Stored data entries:

┌──

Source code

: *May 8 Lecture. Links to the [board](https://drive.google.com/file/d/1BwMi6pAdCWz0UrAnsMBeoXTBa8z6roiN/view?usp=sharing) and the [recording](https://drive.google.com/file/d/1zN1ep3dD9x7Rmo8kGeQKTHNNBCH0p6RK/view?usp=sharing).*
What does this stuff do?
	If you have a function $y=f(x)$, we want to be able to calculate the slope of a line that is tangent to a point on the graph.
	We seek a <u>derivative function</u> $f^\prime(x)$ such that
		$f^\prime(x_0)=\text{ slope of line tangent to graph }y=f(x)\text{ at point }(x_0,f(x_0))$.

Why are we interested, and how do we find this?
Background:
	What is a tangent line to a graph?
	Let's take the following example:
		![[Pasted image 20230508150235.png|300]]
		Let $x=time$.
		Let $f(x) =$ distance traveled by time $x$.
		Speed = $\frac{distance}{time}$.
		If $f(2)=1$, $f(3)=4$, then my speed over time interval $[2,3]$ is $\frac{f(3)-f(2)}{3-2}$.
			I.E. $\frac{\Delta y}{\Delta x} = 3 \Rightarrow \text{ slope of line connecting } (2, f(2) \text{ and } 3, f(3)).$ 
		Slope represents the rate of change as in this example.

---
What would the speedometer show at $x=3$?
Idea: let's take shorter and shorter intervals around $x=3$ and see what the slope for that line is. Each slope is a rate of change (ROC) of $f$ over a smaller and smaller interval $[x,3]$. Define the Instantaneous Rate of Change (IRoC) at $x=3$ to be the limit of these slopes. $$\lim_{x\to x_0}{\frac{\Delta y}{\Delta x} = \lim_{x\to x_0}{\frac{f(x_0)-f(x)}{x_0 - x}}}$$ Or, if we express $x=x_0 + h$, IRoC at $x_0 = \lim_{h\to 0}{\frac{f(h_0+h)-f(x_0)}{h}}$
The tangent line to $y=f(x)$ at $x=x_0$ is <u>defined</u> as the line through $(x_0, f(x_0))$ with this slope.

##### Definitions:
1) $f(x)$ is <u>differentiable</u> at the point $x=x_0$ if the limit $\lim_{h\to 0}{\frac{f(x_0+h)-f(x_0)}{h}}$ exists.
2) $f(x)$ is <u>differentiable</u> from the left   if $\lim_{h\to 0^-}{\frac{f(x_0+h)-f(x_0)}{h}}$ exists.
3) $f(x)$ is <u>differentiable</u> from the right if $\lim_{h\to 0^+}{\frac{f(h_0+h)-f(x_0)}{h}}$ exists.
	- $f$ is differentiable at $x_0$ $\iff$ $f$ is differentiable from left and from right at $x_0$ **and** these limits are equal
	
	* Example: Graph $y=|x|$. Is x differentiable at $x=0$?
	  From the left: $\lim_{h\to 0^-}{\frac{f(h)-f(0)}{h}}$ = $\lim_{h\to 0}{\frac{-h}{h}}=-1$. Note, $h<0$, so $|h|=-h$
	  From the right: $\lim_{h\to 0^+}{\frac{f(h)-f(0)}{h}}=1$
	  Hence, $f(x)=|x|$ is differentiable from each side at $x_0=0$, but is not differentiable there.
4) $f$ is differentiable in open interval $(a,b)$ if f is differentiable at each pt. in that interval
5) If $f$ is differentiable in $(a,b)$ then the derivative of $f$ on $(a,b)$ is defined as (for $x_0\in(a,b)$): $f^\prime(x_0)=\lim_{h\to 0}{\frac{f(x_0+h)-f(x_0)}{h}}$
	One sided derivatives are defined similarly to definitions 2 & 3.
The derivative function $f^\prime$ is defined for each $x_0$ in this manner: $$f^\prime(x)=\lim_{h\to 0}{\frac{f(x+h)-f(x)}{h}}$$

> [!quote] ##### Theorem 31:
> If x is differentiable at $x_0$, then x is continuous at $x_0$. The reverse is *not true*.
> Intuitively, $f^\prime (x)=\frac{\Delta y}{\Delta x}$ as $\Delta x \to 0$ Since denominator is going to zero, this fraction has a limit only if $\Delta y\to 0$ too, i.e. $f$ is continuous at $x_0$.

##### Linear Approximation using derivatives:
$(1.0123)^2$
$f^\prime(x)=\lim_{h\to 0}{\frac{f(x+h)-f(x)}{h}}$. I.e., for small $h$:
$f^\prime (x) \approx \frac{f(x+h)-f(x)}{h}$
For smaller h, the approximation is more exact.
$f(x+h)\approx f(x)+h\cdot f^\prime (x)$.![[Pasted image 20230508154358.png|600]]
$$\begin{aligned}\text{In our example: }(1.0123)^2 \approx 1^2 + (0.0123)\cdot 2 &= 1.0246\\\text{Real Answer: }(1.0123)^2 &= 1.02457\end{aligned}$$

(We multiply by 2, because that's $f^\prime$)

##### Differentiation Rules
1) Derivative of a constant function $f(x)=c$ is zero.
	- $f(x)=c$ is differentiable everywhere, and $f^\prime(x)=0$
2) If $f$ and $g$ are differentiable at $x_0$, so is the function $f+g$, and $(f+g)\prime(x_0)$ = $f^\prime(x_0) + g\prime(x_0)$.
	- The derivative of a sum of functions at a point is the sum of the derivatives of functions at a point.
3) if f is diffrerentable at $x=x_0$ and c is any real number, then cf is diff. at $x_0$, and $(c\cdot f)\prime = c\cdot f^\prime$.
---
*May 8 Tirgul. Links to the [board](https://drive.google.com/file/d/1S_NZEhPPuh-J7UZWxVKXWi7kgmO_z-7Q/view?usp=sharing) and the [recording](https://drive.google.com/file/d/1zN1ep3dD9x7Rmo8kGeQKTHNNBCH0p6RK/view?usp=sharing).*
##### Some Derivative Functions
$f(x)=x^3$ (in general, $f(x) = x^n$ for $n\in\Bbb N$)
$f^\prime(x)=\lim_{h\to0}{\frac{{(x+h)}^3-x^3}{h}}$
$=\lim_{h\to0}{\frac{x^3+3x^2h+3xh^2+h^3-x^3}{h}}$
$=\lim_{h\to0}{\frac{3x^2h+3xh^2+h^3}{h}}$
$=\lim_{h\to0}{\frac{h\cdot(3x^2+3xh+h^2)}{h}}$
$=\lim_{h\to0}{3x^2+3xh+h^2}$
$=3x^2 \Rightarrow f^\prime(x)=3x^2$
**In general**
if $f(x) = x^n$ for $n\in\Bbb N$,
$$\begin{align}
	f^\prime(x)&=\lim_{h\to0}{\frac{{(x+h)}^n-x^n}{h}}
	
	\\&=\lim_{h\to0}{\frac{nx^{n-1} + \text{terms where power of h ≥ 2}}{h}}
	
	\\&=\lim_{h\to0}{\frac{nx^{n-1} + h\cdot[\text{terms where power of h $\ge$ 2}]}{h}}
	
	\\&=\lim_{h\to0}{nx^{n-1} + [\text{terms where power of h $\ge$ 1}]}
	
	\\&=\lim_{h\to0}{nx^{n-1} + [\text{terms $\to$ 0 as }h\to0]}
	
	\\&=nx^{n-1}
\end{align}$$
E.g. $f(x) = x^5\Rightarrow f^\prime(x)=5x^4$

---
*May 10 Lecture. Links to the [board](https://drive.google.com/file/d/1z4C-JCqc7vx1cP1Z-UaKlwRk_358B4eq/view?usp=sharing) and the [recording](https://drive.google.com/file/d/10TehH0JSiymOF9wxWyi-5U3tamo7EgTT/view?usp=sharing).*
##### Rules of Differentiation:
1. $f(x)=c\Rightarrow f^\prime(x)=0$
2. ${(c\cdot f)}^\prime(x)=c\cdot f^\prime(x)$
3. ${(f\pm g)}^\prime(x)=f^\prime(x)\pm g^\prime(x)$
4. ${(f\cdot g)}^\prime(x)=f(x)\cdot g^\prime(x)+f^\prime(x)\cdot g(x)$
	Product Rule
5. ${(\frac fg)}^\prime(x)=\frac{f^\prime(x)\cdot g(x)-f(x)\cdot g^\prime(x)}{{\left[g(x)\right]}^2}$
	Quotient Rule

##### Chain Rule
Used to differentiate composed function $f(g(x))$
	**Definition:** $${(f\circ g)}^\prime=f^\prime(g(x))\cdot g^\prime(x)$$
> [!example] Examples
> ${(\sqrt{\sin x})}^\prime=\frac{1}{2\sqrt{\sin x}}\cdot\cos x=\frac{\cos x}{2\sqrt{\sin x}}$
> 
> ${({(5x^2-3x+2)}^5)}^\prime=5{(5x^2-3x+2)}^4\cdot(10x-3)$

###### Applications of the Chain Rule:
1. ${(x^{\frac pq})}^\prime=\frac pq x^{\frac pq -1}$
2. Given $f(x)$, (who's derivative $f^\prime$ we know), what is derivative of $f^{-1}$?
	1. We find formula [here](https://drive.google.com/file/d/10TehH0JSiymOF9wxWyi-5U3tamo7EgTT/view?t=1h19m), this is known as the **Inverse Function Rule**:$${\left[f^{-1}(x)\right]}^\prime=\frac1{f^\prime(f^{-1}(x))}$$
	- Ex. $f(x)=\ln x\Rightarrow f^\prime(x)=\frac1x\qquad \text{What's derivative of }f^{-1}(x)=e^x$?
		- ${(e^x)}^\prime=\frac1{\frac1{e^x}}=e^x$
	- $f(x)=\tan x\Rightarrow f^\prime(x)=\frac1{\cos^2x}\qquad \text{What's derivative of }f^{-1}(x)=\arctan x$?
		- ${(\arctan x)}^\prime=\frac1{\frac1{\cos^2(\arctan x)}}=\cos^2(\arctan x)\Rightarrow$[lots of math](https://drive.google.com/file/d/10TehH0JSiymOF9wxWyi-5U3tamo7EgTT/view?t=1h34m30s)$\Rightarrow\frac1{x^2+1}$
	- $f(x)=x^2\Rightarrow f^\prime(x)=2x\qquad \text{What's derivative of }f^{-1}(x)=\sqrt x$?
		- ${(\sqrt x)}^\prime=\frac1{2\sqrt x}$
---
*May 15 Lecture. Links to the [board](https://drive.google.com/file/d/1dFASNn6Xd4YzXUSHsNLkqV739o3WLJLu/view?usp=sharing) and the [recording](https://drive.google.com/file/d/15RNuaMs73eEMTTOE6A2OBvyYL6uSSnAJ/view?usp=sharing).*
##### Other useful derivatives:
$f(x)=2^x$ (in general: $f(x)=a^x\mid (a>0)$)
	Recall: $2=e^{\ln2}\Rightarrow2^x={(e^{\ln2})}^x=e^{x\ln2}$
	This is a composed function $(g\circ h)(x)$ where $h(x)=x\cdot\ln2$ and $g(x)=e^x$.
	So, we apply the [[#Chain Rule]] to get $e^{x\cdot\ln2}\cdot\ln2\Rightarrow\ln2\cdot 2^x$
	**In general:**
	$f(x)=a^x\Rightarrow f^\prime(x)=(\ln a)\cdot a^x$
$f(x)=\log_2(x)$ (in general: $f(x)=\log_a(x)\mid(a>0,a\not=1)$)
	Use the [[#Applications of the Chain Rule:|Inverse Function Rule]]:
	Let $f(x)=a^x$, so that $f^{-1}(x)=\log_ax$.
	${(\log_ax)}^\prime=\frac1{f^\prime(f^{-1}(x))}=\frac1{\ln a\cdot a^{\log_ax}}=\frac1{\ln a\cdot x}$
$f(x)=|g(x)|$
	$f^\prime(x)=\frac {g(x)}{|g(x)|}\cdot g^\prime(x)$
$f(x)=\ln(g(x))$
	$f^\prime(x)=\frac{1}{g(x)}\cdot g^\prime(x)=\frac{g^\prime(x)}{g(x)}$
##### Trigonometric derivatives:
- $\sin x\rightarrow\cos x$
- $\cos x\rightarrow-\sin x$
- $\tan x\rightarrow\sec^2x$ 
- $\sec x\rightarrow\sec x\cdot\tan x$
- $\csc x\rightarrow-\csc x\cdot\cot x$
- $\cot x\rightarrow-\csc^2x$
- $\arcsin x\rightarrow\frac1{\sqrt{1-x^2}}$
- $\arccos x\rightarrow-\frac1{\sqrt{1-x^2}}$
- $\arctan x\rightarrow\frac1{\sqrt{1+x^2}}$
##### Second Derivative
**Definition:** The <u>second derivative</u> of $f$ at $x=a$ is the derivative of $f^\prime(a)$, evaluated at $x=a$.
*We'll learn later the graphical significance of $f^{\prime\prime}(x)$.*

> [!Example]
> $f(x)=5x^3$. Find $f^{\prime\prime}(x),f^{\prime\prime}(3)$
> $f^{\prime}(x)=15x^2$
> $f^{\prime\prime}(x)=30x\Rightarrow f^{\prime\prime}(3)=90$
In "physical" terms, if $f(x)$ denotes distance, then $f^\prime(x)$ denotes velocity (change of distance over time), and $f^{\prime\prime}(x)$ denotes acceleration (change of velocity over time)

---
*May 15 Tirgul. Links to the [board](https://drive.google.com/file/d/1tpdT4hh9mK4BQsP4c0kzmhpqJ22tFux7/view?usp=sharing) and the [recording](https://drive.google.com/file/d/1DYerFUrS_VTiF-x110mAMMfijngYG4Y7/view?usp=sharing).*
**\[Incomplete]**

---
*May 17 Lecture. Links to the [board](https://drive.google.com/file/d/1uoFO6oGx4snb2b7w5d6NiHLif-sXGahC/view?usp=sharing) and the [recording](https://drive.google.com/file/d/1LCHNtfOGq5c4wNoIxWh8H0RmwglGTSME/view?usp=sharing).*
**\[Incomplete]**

└──

Looking back over the records above, in how many lines does the word "take" occur? Give the number alone.

2